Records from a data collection
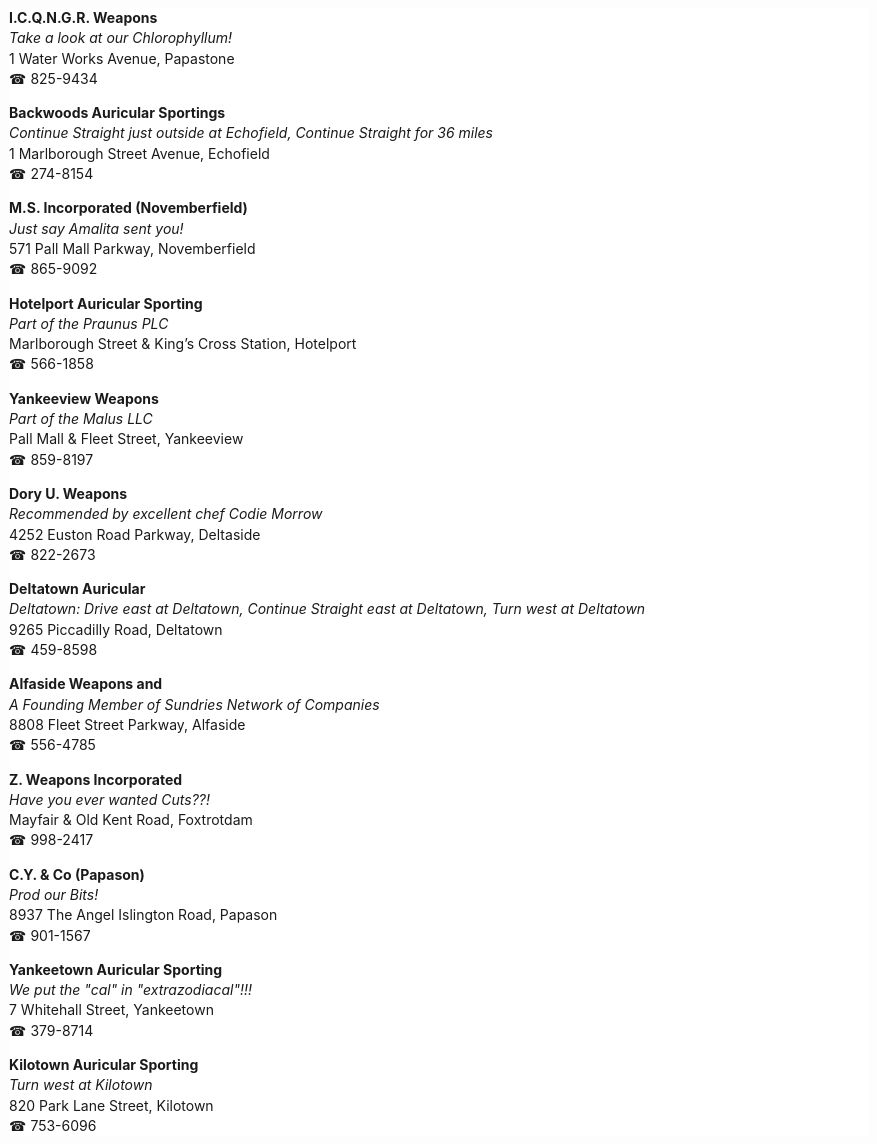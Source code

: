 **I.C.Q.N.G.R. Weapons**  
_Take a look at our Chlorophyllum!_  
1 Water Works Avenue, Papastone  
☎ 825-9434

**Backwoods Auricular Sportings**  
_Continue Straight just outside at Echofield, Continue Straight for 36 miles_  
1 Marlborough Street Avenue, Echofield  
☎ 274-8154

**M.S. Incorporated (Novemberfield)**  
_Just say Amalita sent you!_  
571 Pall Mall Parkway, Novemberfield  
☎ 865-9092

**Hotelport Auricular Sporting**  
_Part of the Praunus PLC_  
Marlborough Street & King’s Cross Station, Hotelport  
☎ 566-1858

**Yankeeview Weapons**  
_Part of the Malus LLC_  
Pall Mall & Fleet Street, Yankeeview  
☎ 859-8197

**Dory U. Weapons**  
_Recommended by excellent chef Codie Morrow_  
4252 Euston Road Parkway, Deltaside  
☎ 822-2673

**Deltatown Auricular**  
_Deltatown: Drive east at Deltatown, Continue Straight east at Deltatown, Turn west at Deltatown_  
9265 Piccadilly Road, Deltatown  
☎ 459-8598

**Alfaside Weapons and**  
_A Founding Member of Sundries Network of Companies_  
8808 Fleet Street Parkway, Alfaside  
☎ 556-4785

**Z. Weapons Incorporated**  
_Have you ever wanted Cuts??!_  
Mayfair & Old Kent Road, Foxtrotdam  
☎ 998-2417

**C.Y. & Co (Papason)**  
_Prod our Bits!_  
8937 The Angel Islington Road, Papason  
☎ 901-1567

**Yankeetown Auricular Sporting**  
_We put the "cal" in "extrazodiacal"!!!_  
7 Whitehall Street, Yankeetown  
☎ 379-8714

**Kilotown Auricular Sporting**  
_Turn west at Kilotown_  
820 Park Lane Street, Kilotown  
☎ 753-6096
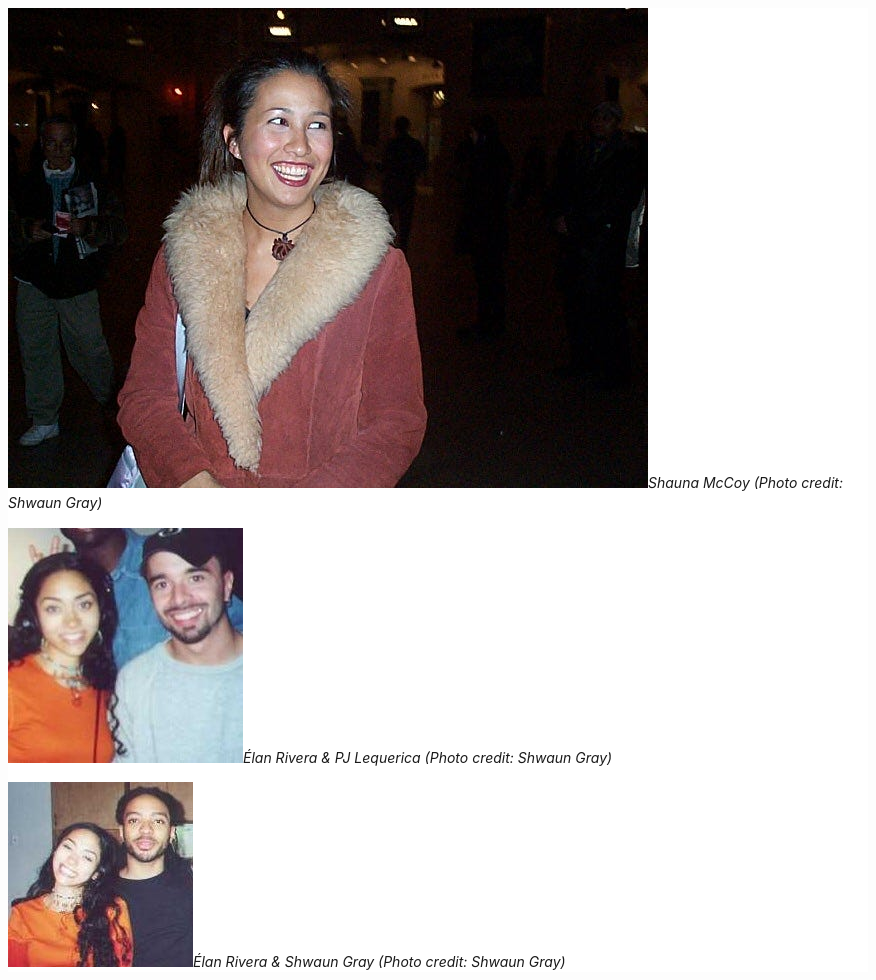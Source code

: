 [![Shauna McCoy (Photo credit: Shwaun Gray)](/web/images/shauna-mccoy-photo-credit-shwaun-gray.jpeg)](/web/images/shauna-mccoy-photo-credit-shwaun-gray.jpeg)*Shauna McCoy (Photo credit: Shwaun Gray)*


[![Élan Rivera & PJ Lequerica (Photo credit: Shwaun Gray)](/web/images/elan-rivera-pj-lequerica-photo-credit-shwaun-gray.jpeg)](/web/images/elan-rivera-pj-lequerica-photo-credit-shwaun-gray.jpeg)*Élan Rivera & PJ Lequerica (Photo credit: Shwaun Gray)*


[![Élan Rivera & Shwaun Gray (Photo credit: Shwaun Gray)](/web/images/elan-rivera-shwaun-gray-photo-credit-shwaun-gray.jpeg)](/web/images/elan-rivera-shwaun-gray-photo-credit-shwaun-gray.jpeg)*Élan Rivera & Shwaun Gray (Photo credit: Shwaun Gray)*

### ACTION ITEM:
Begin at the line that has "1 Water Works Avenue, Papastone" in the entries above; stop after the line that has "Marlborough Street &". Transcribe exactly those lines and no others.

### REPLY TO THE EXERCISE:
1 Water Works Avenue, Papastone  
☎ 825-9434

**Backwoods Auricular Sportings**  
_Continue Straight just outside at Echofield, Continue Straight for 36 miles_  
1 Marlborough Street Avenue, Echofield  
☎ 274-8154

**M.S. Incorporated (Novemberfield)**  
_Just say Amalita sent you!_  
571 Pall Mall Parkway, Novemberfield  
☎ 865-9092

**Hotelport Auricular Sporting**  
_Part of the Praunus PLC_  
Marlborough Street & King’s Cross Station, Hotelport  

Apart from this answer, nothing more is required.